### [Plain-text document sources]
⟨
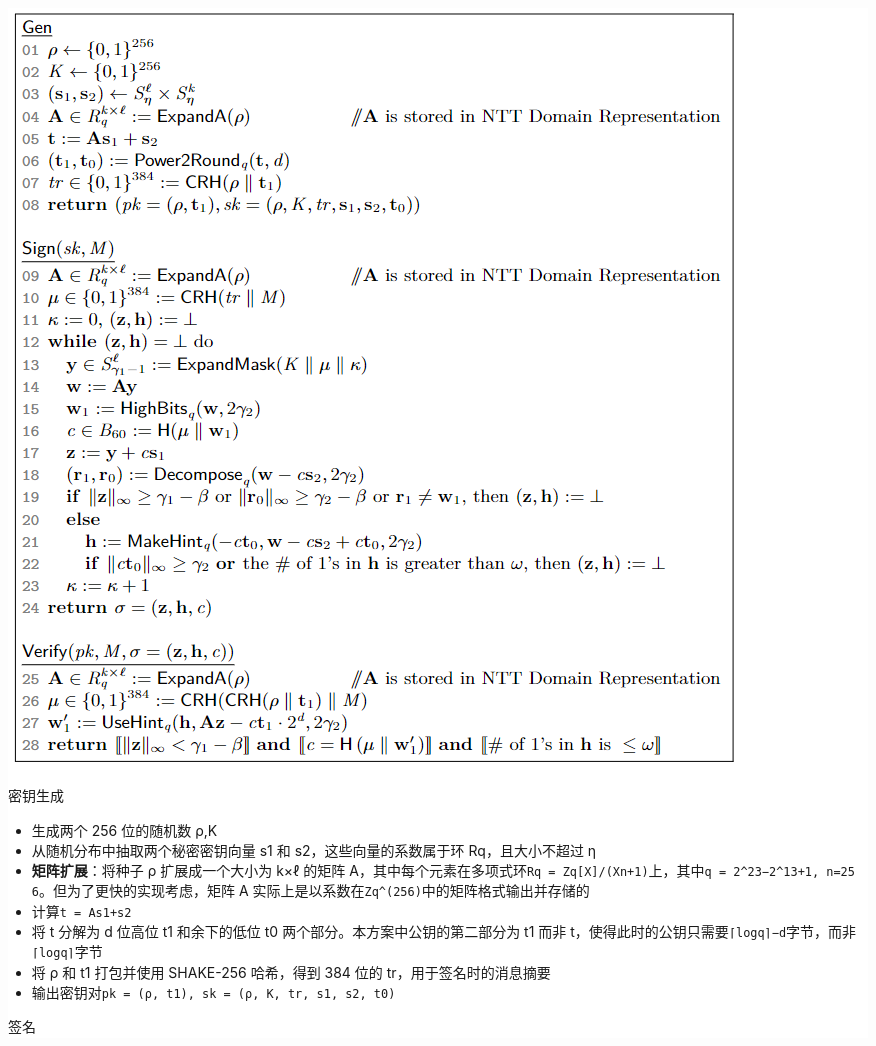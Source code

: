<img src="./assets/image-20241216201624341.png">

密钥生成

- 生成两个 256 位的随机数 ρ,K
- 从随机分布中抽取两个秘密密钥向量 s1 和 s2，这些向量的系数属于环 Rq，且大小不超过 η
- **矩阵扩展**：将种子 ρ 扩展成一个大小为 k×ℓ 的矩阵 A，其中每个元素在多项式环`Rq = Zq[X]/(Xn+1)`上，其中`q = 2^23−2^13+1, n=256`。但为了更快的实现考虑，矩阵 A 实际上是以系数在`Zq^(256)`中的矩阵格式输出并存储的
- 计算`t = As1+s2`
- 将 t 分解为 d 位高位 t1 和余下的低位 t0 两个部分。本方案中公钥的第二部分为 t1 而非 t，使得此时的公钥只需要`⌈log⁡q⌉−d`字节，而非`⌈log⁡q⌉`字节
- 将 ρ 和 t1 打包并使用 SHAKE-256 哈希，得到 384 位的 tr，用于签名时的消息摘要
- 输出密钥对`pk = (ρ, t1), sk = (ρ, K, tr, s1, s2, t0)`

签名
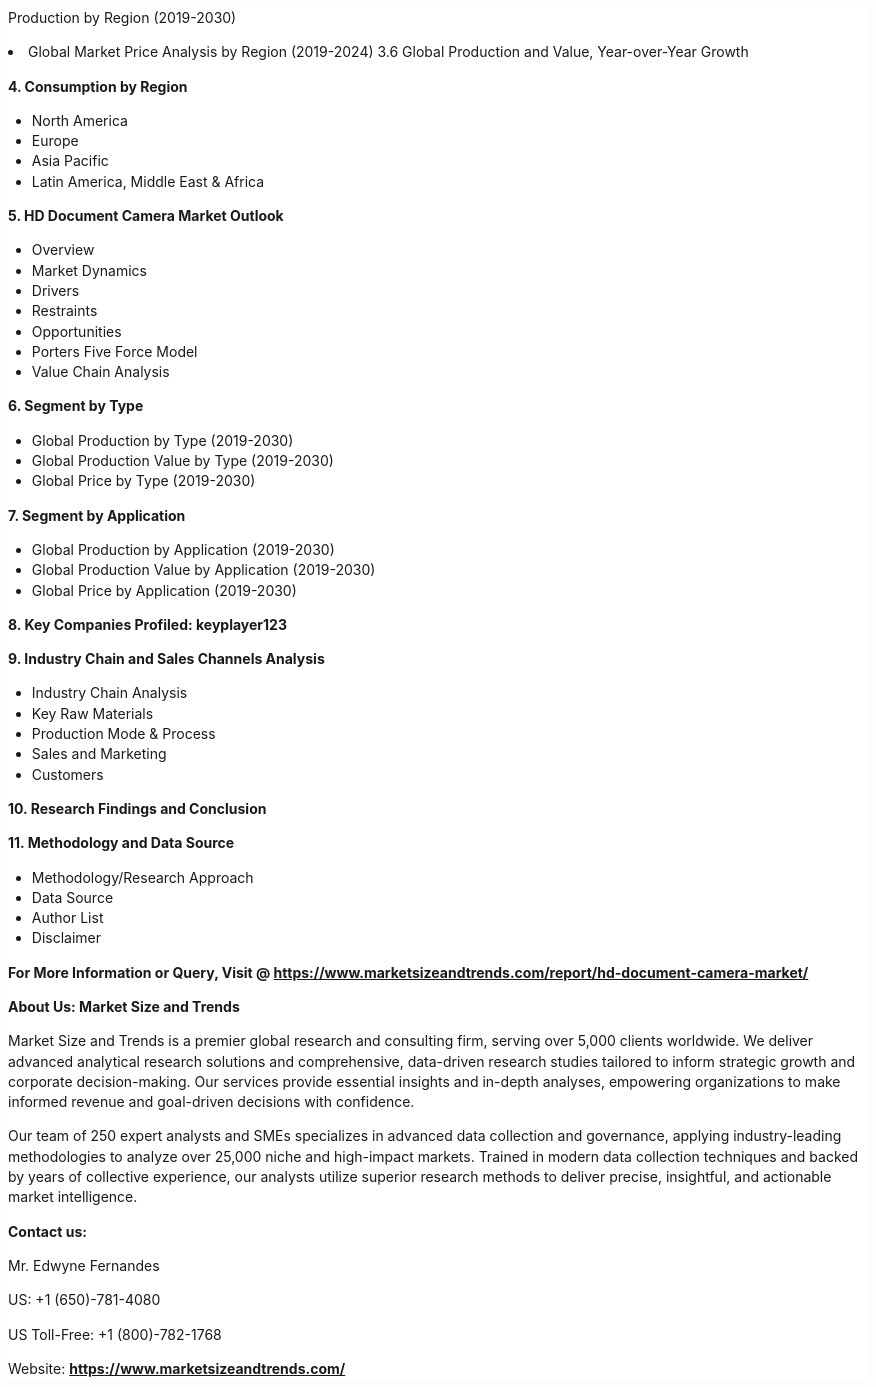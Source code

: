 Production by Region (2019-2030)</li><li>Global Market Price Analysis by Region (2019-2024) 3.6 Global Production and Value, Year-over-Year Growth</li></ul><p><strong>4. Consumption by Region</strong></p><ul><li>North America</li><li>Europe</li><li>Asia Pacific</li><li>Latin America, Middle East &amp; Africa</li></ul><p><strong>5. HD Document Camera Market Outlook</strong></p><ul><li>Overview</li><li>Market Dynamics</li><li>Drivers</li><li>Restraints</li><li>Opportunities</li><li>Porters Five Force Model</li><li>Value Chain Analysis&nbsp;</li></ul><p><strong>6. Segment by Type</strong></p><ul><li>Global Production by Type (2019-2030)</li><li>Global Production Value by Type (2019-2030)</li><li>Global Price by Type (2019-2030)</li></ul><p><strong>7. Segment by Application</strong></p><ul><li>Global Production by Application (2019-2030)</li><li>Global Production Value by Application (2019-2030)</li><li>Global Price by Application (2019-2030)</li></ul><p><strong>8. Key Companies Profiled: keyplayer123</strong></p><p><strong>9. Industry Chain and Sales Channels Analysis</strong></p><ul><li>Industry Chain Analysis</li><li>Key Raw Materials</li><li>Production Mode &amp; Process</li><li>Sales and Marketing</li><li>Customers</li></ul><p><strong>10. Research Findings and Conclusion</strong></p><p><strong>11. Methodology and Data Source</strong></p><ul><li>Methodology/Research Approach</li><li>Data Source</li><li>Author List</li><li>Disclaimer</li></ul></p><p><strong>For More Information or Query, Visit @ <a href="https://www.marketsizeandtrends.com/report/hd-document-camera-market/">https://www.marketsizeandtrends.com/report/hd-document-camera-market/</a></strong></p><p><strong>About Us: Market Size and Trends</strong></p><p>Market Size and Trends is a premier global research and consulting firm, serving over 5,000 clients worldwide. We deliver advanced analytical research solutions and comprehensive, data-driven research studies tailored to inform strategic growth and corporate decision-making. Our services provide essential insights and in-depth analyses, empowering organizations to make informed revenue and goal-driven decisions with confidence.</p><p>Our team of 250 expert analysts and SMEs specializes in advanced data collection and governance, applying industry-leading methodologies to analyze over 25,000 niche and high-impact markets. Trained in modern data collection techniques and backed by years of collective experience, our analysts utilize superior research methods to deliver precise, insightful, and actionable market intelligence.</p><p><strong>Contact us:</strong></p><p>Mr. Edwyne Fernandes</p><p>US: +1 (650)-781-4080</p><p>US Toll-Free: +1 (800)-782-1768</p><p>Website: <strong><a href="https://www.marketsizeandtrends.com/">https://www.marketsizeandtrends.com/</a></strong></p>
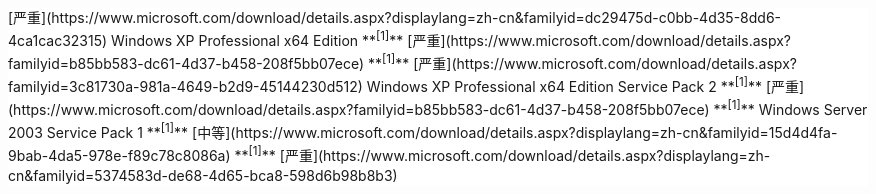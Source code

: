 <td style="border:1px solid black;">
[严重](https://www.microsoft.com/download/details.aspx?displaylang=zh-cn&familyid=dc29475d-c0bb-4d35-8dd6-4ca1cac32315)
</td>
</tr>
<tr>
<td style="border:1px solid black;">
Windows XP Professional x64 Edition
</td>
<td style="border:1px solid black;">
**<sup>[1]</sup>**
</td>
<td style="border:1px solid black;">
[严重](https://www.microsoft.com/download/details.aspx?familyid=b85bb583-dc61-4d37-b458-208f5bb07ece)
</td>
<td style="border:1px solid black;">
</td>
<td style="border:1px solid black;">
**<sup>[1]</sup>**
</td>
<td style="border:1px solid black;">
[严重](https://www.microsoft.com/download/details.aspx?familyid=3c81730a-981a-4649-b2d9-45144230d512)
</td>
</tr>
<tr class="alternateRow">
<td style="border:1px solid black;">
Windows XP Professional x64 Edition Service Pack 2
</td>
<td style="border:1px solid black;">
**<sup>[1]</sup>**
</td>
<td style="border:1px solid black;">
[严重](https://www.microsoft.com/download/details.aspx?familyid=b85bb583-dc61-4d37-b458-208f5bb07ece)
</td>
<td style="border:1px solid black;">
</td>
<td style="border:1px solid black;">
**<sup>[1]</sup>**
</td>
<td style="border:1px solid black;">
</td>
</tr>
<tr>
<td style="border:1px solid black;">
Windows Server 2003 Service Pack 1
</td>
<td style="border:1px solid black;">
**<sup>[1]</sup>**
</td>
<td style="border:1px solid black;">
[中等](https://www.microsoft.com/download/details.aspx?displaylang=zh-cn&familyid=15d4d4fa-9bab-4da5-978e-f89c78c8086a)
</td>
<td style="border:1px solid black;">
</td>
<td style="border:1px solid black;">
**<sup>[1]</sup>**
</td>
<td style="border:1px solid black;">
[严重](https://www.microsoft.com/download/details.aspx?displaylang=zh-cn&familyid=5374583d-de68-4d65-bca8-598d6b98b8b3)
</td>
</tr>
<tr class="alternateRow">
⟩
### [PROBLEM DESCRIPTION]
Reproduce all lines from the records above that include the word "Pack".

### [THE COMPLETED TASK]
Windows XP Professional x64 Edition Service Pack 2
Windows Server 2003 Service Pack 1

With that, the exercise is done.